● **Problem statement**: Before doing anything else, copy the entries below exactly.

● **Supplied material**:

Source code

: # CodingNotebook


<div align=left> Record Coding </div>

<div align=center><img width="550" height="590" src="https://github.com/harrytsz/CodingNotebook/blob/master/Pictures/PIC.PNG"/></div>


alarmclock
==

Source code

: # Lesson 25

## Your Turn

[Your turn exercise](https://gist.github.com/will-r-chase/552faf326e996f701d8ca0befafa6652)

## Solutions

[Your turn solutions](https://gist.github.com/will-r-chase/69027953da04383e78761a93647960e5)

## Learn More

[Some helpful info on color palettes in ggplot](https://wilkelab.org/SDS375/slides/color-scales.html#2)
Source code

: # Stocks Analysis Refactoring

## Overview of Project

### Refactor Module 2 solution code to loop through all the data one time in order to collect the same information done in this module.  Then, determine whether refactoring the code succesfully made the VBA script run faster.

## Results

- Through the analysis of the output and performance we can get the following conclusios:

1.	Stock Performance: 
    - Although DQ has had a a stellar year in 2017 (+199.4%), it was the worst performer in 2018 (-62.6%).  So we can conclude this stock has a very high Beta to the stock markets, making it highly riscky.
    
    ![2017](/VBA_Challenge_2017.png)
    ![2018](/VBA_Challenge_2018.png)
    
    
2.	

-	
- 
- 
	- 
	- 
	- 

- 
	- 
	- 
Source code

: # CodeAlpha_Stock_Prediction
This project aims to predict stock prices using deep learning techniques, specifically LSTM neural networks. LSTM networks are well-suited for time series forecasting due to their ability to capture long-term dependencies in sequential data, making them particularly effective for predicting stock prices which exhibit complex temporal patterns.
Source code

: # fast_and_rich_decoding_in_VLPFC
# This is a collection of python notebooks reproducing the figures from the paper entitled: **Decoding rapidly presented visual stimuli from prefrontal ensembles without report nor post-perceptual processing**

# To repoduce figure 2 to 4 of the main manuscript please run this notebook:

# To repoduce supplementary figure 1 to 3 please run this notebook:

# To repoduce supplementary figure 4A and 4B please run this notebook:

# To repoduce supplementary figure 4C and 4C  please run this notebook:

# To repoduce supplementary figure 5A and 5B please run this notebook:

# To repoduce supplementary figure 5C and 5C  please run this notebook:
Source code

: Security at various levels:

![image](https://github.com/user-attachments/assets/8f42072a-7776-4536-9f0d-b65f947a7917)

● **Exercise output**:
Source code

: # CodingNotebook


<div align=left> Record Coding </div>

<div align=center><img width="550" height="590" src="https://github.com/harrytsz/CodingNotebook/blob/master/Pictures/PIC.PNG"/></div>


alarmclock
==

Source code

: # Lesson 25

## Your Turn

[Your turn exercise](https://gist.github.com/will-r-chase/552faf326e996f701d8ca0befafa6652)

## Solutions

[Your turn solutions](https://gist.github.com/will-r-chase/69027953da04383e78761a93647960e5)

## Learn More

[Some helpful info on color palettes in ggplot](https://wilkelab.org/SDS375/slides/color-scales.html#2)
Source code

: # Stocks Analysis Refactoring

## Overview of Project

### Refactor Module 2 solution code to loop through all the data one time in order to collect the same information done in this module.  Then, determine whether refactoring the code succesfully made the VBA script run faster.

## Results

- Through the analysis of the output and performance we can get the following conclusios:

1.	Stock Performance: 
    - Although DQ has had a a stellar year in 2017 (+199.4%), it was the worst performer in 2018 (-62.6%).  So we can conclude this stock has a very high Beta to the stock markets, making it highly riscky.
    
    ![2017](/VBA_Challenge_2017.png)
    ![2018](/VBA_Challenge_2018.png)
    
    
2.	

-	
- 
- 
	- 
	- 
	- 

- 
	- 
	- 
Source code

: # CodeAlpha_Stock_Prediction
This project aims to predict stock prices using deep learning techniques, specifically LSTM neural networks. LSTM networks are well-suited for time series forecasting due to their ability to capture long-term dependencies in sequential data, making them particularly effective for predicting stock prices which exhibit complex temporal patterns.
Source code

: # fast_and_rich_decoding_in_VLPFC
# This is a collection of python notebooks reproducing the figures from the paper entitled: **Decoding rapidly presented visual stimuli from prefrontal ensembles without report nor post-perceptual processing**

# To repoduce figure 2 to 4 of the main manuscript please run this notebook:

# To repoduce supplementary figure 1 to 3 please run this notebook:

# To repoduce supplementary figure 4A and 4B please run this notebook:

# To repoduce supplementary figure 4C and 4C  please run this notebook:

# To repoduce supplementary figure 5A and 5B please run this notebook:

# To repoduce supplementary figure 5C and 5C  please run this notebook:
Source code

: Security at various levels:

![image](https://github.com/user-attachments/assets/8f42072a-7776-4536-9f0d-b65f947a7917)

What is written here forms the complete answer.